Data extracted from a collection
........
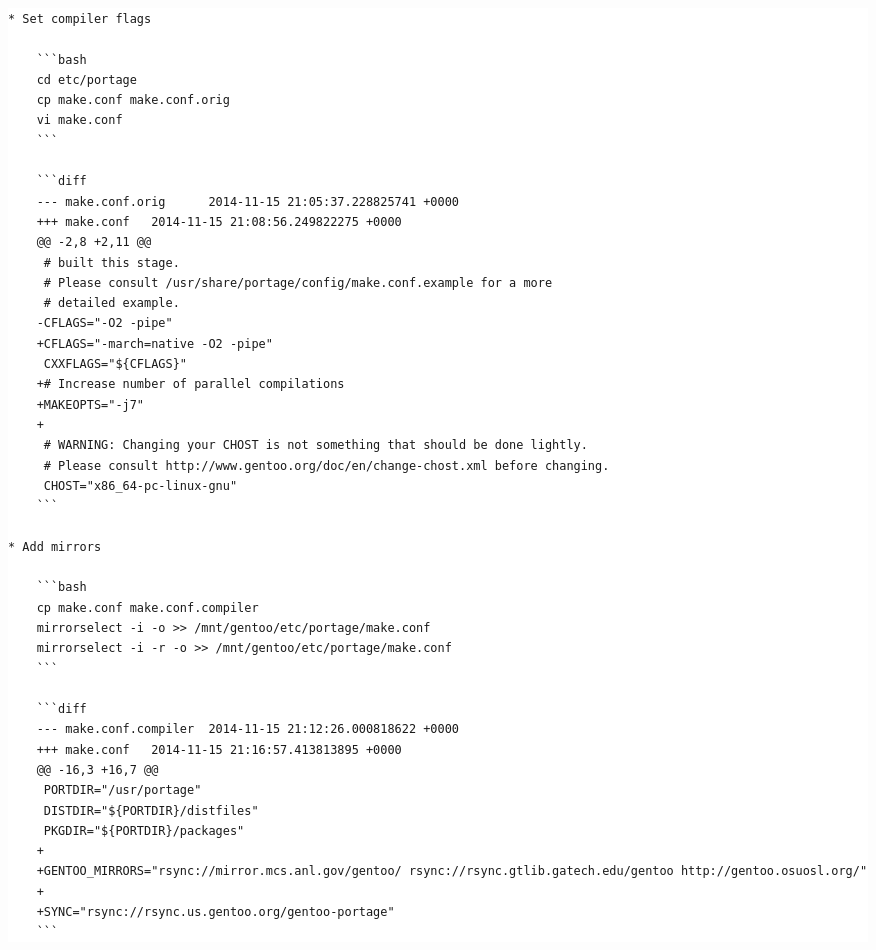     * Set compiler flags

        ```bash
        cd etc/portage
        cp make.conf make.conf.orig
        vi make.conf
        ```

        ```diff
        --- make.conf.orig      2014-11-15 21:05:37.228825741 +0000
        +++ make.conf   2014-11-15 21:08:56.249822275 +0000
        @@ -2,8 +2,11 @@
         # built this stage.
         # Please consult /usr/share/portage/config/make.conf.example for a more
         # detailed example.
        -CFLAGS="-O2 -pipe"
        +CFLAGS="-march=native -O2 -pipe"
         CXXFLAGS="${CFLAGS}"
        +# Increase number of parallel compilations
        +MAKEOPTS="-j7"
        +
         # WARNING: Changing your CHOST is not something that should be done lightly.
         # Please consult http://www.gentoo.org/doc/en/change-chost.xml before changing.
         CHOST="x86_64-pc-linux-gnu"
        ```

    * Add mirrors

        ```bash
        cp make.conf make.conf.compiler
        mirrorselect -i -o >> /mnt/gentoo/etc/portage/make.conf
        mirrorselect -i -r -o >> /mnt/gentoo/etc/portage/make.conf
        ```

        ```diff
        --- make.conf.compiler  2014-11-15 21:12:26.000818622 +0000
        +++ make.conf   2014-11-15 21:16:57.413813895 +0000
        @@ -16,3 +16,7 @@
         PORTDIR="/usr/portage"
         DISTDIR="${PORTDIR}/distfiles"
         PKGDIR="${PORTDIR}/packages"
        +
        +GENTOO_MIRRORS="rsync://mirror.mcs.anl.gov/gentoo/ rsync://rsync.gtlib.gatech.edu/gentoo http://gentoo.osuosl.org/"
        +
        +SYNC="rsync://rsync.us.gentoo.org/gentoo-portage"
        ```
........
WORK TO BE COMPLETED:
Which of the lines above include the word "gentoo"? Copy each of them.

RESPONSE AREA:
         # Please consult http://www.gentoo.org/doc/en/change-chost.xml before changing.
        mirrorselect -i -o >> /mnt/gentoo/etc/portage/make.conf
        mirrorselect -i -r -o >> /mnt/gentoo/etc/portage/make.conf
        +GENTOO_MIRRORS="rsync://mirror.mcs.anl.gov/gentoo/ rsync://rsync.gtlib.gatech.edu/gentoo http://gentoo.osuosl.org/"
        +SYNC="rsync://rsync.us.gentoo.org/gentoo-portage"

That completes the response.